_Data extracts_

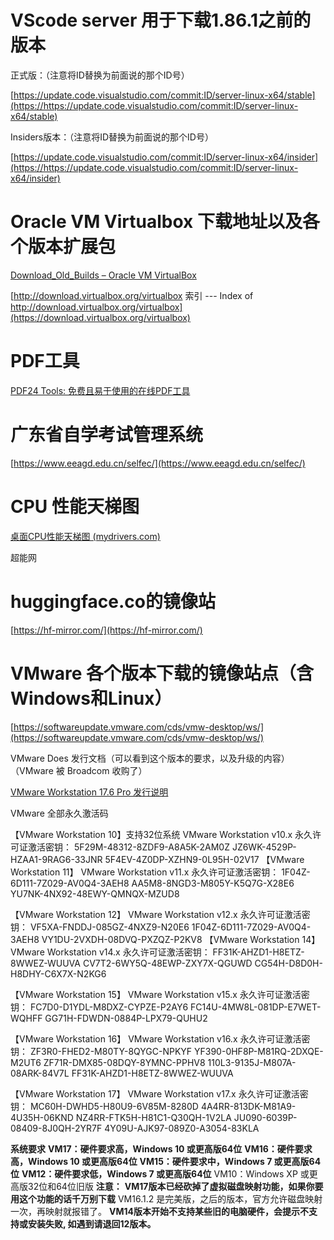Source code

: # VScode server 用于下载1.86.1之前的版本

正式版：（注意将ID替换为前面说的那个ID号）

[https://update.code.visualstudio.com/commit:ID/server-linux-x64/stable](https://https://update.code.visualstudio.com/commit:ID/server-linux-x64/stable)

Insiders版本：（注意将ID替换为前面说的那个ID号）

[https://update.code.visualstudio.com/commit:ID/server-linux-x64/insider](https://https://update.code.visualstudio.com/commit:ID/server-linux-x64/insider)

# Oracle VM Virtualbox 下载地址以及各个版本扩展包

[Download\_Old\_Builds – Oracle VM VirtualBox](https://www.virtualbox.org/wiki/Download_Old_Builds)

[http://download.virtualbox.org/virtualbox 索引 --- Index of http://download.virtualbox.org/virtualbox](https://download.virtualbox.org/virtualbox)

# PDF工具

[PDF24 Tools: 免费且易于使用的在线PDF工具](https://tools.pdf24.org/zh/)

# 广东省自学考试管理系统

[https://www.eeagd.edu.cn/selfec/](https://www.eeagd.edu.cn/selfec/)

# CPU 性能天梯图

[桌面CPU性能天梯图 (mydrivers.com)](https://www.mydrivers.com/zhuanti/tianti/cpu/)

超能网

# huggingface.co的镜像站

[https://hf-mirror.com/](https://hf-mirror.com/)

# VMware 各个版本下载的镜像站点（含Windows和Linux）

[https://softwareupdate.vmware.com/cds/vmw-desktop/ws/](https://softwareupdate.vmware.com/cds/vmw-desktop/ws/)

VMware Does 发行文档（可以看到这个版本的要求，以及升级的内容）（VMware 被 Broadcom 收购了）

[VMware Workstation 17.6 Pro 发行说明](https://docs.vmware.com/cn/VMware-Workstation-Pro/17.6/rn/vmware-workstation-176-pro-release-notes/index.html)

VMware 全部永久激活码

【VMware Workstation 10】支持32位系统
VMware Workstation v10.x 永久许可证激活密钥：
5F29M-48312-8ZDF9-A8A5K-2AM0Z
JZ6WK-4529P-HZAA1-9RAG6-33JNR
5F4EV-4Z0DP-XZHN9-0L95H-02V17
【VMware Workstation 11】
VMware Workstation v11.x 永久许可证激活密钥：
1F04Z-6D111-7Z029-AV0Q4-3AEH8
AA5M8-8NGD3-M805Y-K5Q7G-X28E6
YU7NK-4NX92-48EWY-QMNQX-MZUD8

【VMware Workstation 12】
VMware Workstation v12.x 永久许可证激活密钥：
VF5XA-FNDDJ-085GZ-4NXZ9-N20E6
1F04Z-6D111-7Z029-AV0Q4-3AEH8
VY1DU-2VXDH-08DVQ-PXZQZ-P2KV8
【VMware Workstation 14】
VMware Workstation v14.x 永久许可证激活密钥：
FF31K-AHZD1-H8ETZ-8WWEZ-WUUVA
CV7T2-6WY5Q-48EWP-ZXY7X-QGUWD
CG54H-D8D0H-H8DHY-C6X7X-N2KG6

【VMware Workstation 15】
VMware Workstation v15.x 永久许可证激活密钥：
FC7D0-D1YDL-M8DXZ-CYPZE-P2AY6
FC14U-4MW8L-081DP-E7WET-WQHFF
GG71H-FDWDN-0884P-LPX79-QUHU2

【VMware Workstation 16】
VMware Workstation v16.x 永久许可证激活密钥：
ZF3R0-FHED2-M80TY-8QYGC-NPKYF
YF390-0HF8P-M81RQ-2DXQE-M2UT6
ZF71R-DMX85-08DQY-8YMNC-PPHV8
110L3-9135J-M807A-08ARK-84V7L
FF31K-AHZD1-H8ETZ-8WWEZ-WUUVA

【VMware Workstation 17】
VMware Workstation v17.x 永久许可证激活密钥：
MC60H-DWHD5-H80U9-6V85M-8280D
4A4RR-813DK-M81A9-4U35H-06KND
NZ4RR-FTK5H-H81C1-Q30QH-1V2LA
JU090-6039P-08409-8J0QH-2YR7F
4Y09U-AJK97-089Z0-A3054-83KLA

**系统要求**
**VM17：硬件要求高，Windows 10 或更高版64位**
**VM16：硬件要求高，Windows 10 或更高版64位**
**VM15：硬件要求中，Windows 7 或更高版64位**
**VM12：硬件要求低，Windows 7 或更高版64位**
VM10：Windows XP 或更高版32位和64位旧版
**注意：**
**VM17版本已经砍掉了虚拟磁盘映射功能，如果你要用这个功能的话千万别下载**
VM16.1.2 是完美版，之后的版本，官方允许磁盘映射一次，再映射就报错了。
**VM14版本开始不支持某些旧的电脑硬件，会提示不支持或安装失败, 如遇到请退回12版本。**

_What you are asked to do_
Copy every line in the data above that has the string "永久许可证激活密钥" in it.

_Written response_
VMware Workstation v10.x 永久许可证激活密钥：
VMware Workstation v11.x 永久许可证激活密钥：
VMware Workstation v12.x 永久许可证激活密钥：
VMware Workstation v14.x 永久许可证激活密钥：
VMware Workstation v15.x 永久许可证激活密钥：
VMware Workstation v16.x 永久许可证激活密钥：
VMware Workstation v17.x 永久许可证激活密钥：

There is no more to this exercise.